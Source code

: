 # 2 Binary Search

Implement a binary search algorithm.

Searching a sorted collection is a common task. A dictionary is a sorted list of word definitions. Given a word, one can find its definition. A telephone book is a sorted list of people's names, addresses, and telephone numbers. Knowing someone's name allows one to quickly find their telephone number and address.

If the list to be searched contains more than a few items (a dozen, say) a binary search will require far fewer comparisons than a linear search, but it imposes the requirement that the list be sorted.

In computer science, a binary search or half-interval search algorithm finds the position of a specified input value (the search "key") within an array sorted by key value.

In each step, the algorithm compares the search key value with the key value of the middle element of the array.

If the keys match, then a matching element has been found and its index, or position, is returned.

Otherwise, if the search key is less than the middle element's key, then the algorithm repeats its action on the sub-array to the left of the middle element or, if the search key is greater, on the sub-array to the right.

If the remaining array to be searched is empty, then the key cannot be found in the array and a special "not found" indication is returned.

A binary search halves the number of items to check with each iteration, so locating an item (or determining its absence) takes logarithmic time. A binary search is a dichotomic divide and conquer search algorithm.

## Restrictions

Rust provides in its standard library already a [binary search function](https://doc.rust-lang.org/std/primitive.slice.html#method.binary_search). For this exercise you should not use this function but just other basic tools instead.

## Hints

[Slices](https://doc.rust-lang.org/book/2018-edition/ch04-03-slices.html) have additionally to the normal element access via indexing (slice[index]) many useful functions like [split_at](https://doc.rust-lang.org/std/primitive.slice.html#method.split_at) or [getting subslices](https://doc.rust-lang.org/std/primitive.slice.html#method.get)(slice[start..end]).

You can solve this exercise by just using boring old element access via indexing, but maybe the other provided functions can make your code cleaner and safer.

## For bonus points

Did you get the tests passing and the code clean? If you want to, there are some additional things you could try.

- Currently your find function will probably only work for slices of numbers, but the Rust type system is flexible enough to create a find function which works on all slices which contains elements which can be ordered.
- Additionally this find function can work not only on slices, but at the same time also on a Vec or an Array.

* * *

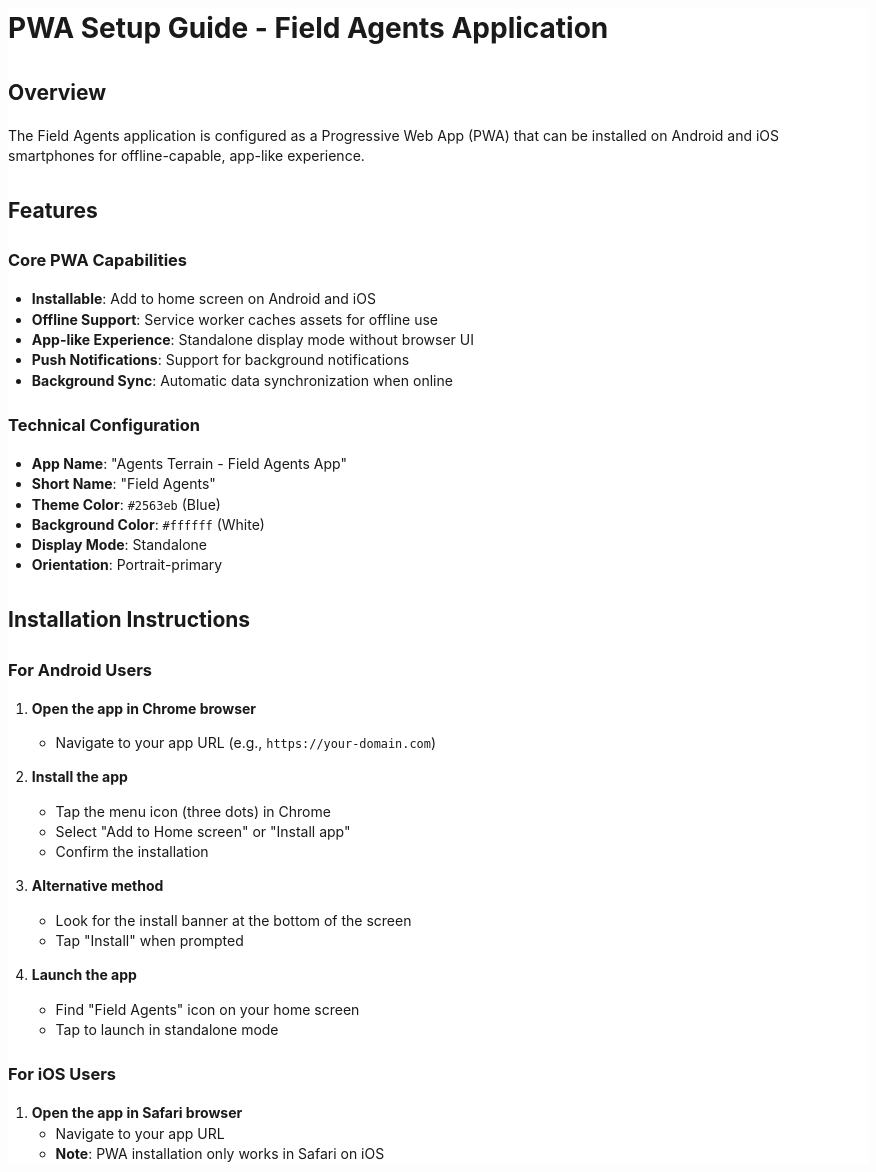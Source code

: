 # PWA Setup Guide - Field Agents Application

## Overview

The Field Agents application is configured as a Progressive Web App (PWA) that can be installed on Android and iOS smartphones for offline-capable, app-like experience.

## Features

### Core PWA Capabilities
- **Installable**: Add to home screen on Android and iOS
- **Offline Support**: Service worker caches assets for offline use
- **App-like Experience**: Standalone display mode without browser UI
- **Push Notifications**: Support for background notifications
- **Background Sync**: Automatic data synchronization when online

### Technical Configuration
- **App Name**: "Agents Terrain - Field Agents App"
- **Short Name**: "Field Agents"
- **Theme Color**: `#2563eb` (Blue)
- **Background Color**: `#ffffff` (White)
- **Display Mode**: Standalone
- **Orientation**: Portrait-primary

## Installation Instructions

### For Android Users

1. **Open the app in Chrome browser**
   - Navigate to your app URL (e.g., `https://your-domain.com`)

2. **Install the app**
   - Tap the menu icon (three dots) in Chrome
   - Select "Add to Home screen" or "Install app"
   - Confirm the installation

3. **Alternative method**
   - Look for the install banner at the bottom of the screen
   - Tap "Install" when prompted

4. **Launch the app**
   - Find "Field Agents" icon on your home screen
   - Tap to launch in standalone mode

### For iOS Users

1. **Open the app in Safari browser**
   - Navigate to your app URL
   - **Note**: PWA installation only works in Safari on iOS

TASK GOAL — What you give back must be the stretch above, starting at the line with "Terrain - Field" and ending at the line with "- **Note**: PWA", copied exactly.

THE COMPLETED TASK —
- **App Name**: "Agents Terrain - Field Agents App"
- **Short Name**: "Field Agents"
- **Theme Color**: `#2563eb` (Blue)
- **Background Color**: `#ffffff` (White)
- **Display Mode**: Standalone
- **Orientation**: Portrait-primary

## Installation Instructions

### For Android Users

1. **Open the app in Chrome browser**
   - Navigate to your app URL (e.g., `https://your-domain.com`)

2. **Install the app**
   - Tap the menu icon (three dots) in Chrome
   - Select "Add to Home screen" or "Install app"
   - Confirm the installation

3. **Alternative method**
   - Look for the install banner at the bottom of the screen
   - Tap "Install" when prompted

4. **Launch the app**
   - Find "Field Agents" icon on your home screen
   - Tap to launch in standalone mode

### For iOS Users

1. **Open the app in Safari browser**
   - Navigate to your app URL
   - **Note**: PWA installation only works in Safari on iOS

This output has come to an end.